Thanks for the wiring help, Mike. Being able to output left and right, splitting the units, but controlling the rate using the sweep switch is fantastic.


----------



## griff10672 (Aug 26, 2019)

YES !!!    a new Jeff Rubin Electronics Vid !!!   

Looks and sounds great Geek !!


----------



## geekmacdaddy (Aug 26, 2019)

griff10672 said:


> YES !!!    a new Jeff Rubin Electronics Vid !!!
> 
> Looks and sounds great Geek !!


 thanks Griff


----------



## p_wats (Aug 27, 2019)

Woah! That looks and sounds awesome. Love the stereo options.


----------



## geekmacdaddy (Aug 27, 2019)

p_wats said:


> Woah! That looks and sounds awesome. Love the stereo options.


 thank you


----------



## Fuzzonaut (Aug 27, 2019)

Ahh those sounds, phasing at its best! I also love the name!


----------



## geekmacdaddy (Aug 27, 2019)

Fuzzonaut said:


> Ahh those sounds, phasing at its best! I also love the name!


thanks


----------



## Gordo (Aug 27, 2019)

Great build in and out and I REALLY liked the stereo demo.  That slow sweep spinning around my monitors sounded crazy good.  Nicely done!


----------



## geekmacdaddy (Aug 27, 2019)

Gordo said:


> Great build in and out and I REALLY liked the stereo demo.  That slow sweep spinning around my monitors sounded crazy good.  Nicely done!


Exactly what I like about it too, Gordo.

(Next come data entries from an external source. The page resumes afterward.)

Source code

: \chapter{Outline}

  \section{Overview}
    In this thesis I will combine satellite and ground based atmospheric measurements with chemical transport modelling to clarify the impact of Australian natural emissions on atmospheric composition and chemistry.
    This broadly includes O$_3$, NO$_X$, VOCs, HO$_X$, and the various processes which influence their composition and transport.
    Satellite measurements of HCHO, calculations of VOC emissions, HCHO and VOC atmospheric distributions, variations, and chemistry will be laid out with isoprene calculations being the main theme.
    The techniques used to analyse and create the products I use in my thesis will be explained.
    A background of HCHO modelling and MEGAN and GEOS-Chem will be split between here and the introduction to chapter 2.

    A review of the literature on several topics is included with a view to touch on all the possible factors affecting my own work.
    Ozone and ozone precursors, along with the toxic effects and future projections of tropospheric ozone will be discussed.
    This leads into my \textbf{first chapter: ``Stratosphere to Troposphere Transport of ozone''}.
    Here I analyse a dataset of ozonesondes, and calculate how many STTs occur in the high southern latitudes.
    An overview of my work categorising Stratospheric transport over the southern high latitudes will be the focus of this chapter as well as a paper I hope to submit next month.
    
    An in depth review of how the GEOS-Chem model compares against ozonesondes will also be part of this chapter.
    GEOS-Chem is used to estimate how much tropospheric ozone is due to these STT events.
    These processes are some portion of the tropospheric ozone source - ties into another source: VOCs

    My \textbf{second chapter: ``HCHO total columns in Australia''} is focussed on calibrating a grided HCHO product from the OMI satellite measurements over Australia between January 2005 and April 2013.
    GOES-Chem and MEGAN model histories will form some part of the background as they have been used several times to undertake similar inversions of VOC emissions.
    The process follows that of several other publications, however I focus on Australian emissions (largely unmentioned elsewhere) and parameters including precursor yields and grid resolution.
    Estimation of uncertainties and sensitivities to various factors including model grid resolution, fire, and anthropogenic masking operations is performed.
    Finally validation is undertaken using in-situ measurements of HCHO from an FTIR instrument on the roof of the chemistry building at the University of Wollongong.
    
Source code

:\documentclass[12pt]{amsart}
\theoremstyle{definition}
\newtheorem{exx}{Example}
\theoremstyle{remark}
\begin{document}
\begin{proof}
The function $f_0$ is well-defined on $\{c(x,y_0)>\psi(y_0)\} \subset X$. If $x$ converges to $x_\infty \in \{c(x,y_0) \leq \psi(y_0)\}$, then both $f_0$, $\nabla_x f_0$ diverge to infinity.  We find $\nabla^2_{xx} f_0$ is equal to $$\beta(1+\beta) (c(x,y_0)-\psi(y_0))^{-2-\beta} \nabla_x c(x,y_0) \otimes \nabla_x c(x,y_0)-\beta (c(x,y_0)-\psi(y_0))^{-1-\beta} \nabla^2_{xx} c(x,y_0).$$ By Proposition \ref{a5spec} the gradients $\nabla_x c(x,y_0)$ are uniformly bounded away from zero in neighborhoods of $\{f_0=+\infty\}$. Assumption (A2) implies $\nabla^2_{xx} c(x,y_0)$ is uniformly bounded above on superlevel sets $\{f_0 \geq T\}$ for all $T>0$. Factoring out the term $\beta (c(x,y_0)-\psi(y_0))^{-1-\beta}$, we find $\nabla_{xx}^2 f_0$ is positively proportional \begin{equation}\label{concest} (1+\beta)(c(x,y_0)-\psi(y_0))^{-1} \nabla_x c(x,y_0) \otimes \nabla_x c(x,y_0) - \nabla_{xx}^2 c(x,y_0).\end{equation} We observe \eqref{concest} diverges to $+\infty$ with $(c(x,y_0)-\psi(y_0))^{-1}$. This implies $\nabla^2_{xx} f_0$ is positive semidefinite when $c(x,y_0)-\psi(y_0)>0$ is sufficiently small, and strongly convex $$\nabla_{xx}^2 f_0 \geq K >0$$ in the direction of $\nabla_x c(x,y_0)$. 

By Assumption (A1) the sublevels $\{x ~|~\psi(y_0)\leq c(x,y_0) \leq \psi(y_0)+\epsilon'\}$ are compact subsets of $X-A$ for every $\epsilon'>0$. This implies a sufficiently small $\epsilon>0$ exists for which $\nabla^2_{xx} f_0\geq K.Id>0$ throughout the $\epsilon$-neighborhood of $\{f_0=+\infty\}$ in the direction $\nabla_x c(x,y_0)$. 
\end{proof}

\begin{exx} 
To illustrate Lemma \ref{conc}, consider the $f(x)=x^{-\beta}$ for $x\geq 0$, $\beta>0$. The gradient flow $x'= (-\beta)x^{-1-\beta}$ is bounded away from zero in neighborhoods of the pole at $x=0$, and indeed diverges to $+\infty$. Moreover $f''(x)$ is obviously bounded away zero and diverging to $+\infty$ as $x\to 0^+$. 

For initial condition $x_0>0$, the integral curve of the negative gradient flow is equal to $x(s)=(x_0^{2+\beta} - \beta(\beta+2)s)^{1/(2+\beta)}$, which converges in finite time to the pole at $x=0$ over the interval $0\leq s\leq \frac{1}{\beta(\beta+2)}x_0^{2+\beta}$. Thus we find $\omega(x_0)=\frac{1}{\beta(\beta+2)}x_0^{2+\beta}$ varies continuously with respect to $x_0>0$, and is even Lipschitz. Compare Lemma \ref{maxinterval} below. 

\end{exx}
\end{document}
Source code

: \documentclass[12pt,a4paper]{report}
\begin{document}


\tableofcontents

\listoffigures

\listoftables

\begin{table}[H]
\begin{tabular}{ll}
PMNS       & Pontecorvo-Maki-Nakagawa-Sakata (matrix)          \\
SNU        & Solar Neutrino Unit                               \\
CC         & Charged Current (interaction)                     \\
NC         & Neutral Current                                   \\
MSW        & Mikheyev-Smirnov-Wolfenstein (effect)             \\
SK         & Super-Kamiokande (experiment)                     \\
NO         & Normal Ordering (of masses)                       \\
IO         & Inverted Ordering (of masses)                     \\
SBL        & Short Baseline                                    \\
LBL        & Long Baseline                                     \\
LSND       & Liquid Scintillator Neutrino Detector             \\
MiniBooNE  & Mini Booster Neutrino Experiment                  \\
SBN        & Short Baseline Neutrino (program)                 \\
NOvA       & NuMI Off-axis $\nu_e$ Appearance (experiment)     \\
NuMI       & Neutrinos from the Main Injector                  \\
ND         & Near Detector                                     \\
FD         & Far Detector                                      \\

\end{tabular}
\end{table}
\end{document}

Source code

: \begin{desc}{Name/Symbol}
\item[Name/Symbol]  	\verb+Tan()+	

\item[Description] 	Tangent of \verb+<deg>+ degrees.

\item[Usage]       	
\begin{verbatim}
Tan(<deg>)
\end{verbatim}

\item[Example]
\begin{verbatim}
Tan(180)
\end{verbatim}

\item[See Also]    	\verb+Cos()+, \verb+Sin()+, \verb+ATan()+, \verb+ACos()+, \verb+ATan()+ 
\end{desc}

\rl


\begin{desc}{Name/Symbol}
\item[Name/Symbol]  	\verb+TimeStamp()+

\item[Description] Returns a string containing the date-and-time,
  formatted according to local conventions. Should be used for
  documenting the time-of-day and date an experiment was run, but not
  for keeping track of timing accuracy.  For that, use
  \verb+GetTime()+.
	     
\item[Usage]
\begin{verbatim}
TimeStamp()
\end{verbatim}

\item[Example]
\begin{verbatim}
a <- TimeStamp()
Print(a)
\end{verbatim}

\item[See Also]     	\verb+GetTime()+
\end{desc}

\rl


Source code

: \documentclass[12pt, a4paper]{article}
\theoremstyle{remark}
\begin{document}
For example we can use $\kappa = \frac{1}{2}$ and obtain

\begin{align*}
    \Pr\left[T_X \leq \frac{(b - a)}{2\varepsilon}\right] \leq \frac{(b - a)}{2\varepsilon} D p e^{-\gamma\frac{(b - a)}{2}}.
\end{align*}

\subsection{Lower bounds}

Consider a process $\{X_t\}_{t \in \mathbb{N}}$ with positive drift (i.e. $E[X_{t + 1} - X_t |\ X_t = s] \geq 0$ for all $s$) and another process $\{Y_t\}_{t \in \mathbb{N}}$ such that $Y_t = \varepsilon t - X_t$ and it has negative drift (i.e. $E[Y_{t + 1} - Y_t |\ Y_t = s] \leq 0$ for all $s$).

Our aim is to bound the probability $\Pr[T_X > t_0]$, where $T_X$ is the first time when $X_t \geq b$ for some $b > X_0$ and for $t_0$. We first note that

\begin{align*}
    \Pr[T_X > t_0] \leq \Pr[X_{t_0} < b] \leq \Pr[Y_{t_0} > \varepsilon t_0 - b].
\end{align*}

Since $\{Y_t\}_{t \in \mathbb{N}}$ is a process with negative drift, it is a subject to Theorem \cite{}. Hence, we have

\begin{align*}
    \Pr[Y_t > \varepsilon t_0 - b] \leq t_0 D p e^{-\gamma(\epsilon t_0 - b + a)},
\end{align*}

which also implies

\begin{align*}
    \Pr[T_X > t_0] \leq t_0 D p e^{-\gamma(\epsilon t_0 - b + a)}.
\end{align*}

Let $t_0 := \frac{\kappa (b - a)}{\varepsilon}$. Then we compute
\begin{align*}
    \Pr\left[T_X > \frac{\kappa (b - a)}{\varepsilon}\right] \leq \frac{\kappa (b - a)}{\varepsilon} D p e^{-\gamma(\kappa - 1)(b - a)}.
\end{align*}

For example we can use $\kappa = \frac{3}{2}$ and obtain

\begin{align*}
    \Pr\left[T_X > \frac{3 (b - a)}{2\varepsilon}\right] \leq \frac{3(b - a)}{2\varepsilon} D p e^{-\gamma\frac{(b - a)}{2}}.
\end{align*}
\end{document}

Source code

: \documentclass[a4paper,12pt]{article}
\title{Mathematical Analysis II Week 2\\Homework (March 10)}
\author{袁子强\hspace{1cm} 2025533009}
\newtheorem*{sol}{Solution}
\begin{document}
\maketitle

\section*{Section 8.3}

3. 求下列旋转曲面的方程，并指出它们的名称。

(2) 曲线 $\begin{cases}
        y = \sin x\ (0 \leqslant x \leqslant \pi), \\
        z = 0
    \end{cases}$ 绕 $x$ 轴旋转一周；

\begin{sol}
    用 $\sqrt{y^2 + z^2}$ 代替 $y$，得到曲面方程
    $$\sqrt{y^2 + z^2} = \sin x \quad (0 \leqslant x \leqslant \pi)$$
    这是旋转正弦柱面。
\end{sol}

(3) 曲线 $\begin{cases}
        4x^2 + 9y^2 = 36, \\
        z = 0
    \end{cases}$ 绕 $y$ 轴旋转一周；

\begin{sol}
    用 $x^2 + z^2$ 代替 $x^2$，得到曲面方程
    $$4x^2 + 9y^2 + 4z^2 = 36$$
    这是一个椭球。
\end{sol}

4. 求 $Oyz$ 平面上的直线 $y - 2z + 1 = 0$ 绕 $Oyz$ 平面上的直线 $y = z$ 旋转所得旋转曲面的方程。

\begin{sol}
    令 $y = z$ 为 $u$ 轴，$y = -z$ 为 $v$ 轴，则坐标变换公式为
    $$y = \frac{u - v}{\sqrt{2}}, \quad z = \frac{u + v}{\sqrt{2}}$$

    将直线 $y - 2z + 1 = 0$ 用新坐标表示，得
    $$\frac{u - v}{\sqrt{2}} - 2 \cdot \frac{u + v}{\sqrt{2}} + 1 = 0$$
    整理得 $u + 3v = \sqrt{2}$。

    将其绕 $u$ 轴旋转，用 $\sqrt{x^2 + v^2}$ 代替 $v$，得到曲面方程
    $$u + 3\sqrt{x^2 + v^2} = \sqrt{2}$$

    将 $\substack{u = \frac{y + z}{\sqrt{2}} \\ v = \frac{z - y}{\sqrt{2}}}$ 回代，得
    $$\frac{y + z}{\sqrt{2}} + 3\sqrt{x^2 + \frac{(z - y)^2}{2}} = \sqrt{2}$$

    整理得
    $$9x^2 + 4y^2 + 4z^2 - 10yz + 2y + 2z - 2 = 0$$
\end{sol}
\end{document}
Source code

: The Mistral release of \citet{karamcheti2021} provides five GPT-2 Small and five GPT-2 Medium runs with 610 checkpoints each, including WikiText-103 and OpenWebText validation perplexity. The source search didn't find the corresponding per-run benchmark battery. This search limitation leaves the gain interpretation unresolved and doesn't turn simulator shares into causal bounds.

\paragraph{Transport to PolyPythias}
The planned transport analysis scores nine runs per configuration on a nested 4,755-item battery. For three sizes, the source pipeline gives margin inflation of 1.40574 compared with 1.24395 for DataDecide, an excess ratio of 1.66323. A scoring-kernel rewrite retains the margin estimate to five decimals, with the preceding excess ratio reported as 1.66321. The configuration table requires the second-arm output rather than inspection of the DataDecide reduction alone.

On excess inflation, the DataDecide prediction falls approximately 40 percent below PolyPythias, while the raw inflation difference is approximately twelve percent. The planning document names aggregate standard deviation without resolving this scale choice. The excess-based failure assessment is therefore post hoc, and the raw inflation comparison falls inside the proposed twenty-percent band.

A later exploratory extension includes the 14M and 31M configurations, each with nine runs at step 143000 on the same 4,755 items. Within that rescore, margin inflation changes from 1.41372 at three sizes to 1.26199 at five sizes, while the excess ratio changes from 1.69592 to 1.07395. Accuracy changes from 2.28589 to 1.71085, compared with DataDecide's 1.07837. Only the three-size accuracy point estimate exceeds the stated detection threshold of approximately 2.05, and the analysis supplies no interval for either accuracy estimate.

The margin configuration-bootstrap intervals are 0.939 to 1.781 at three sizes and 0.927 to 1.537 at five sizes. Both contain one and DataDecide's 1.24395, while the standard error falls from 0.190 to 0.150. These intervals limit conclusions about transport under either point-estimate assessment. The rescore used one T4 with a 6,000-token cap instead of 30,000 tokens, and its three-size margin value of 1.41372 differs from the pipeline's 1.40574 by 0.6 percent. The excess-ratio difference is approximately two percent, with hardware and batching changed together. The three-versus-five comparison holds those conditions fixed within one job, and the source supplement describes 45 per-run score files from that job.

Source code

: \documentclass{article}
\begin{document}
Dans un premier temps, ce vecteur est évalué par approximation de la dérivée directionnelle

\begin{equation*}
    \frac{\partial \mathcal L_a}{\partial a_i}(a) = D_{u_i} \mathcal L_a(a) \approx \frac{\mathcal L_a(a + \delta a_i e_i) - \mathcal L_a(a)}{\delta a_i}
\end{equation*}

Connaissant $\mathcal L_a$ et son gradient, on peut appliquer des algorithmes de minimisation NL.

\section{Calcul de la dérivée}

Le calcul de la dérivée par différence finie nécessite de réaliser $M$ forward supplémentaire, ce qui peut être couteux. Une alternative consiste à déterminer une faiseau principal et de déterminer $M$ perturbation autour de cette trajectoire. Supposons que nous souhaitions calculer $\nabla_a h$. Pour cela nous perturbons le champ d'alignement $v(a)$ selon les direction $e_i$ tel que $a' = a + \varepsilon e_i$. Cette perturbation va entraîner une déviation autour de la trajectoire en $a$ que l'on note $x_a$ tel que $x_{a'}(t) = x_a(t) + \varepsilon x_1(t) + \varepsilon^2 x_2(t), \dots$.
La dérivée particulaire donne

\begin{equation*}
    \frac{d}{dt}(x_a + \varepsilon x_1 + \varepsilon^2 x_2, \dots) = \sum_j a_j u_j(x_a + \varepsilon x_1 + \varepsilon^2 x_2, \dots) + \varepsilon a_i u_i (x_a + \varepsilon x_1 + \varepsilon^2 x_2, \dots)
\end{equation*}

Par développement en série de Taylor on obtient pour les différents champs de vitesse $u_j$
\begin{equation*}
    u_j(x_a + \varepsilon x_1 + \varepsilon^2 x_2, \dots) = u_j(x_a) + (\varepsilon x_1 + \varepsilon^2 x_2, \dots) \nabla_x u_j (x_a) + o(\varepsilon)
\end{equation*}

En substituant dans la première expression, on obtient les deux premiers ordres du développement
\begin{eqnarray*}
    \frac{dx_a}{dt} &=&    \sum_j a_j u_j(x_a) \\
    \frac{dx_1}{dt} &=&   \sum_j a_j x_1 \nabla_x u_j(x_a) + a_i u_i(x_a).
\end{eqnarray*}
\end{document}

Crazy pedal.


----------



## Dreamlands (Aug 27, 2019)

Sounds great, man.  Good stuff, thank you for sharing!


----------



## geekmacdaddy (Aug 27, 2019)

Dreamlands said:


> Sounds great, man.  Good stuff, thank you for sharing!


Thank you very much.  My pleasure.


----------



## Barry (Aug 28, 2019)

Awesome!


----------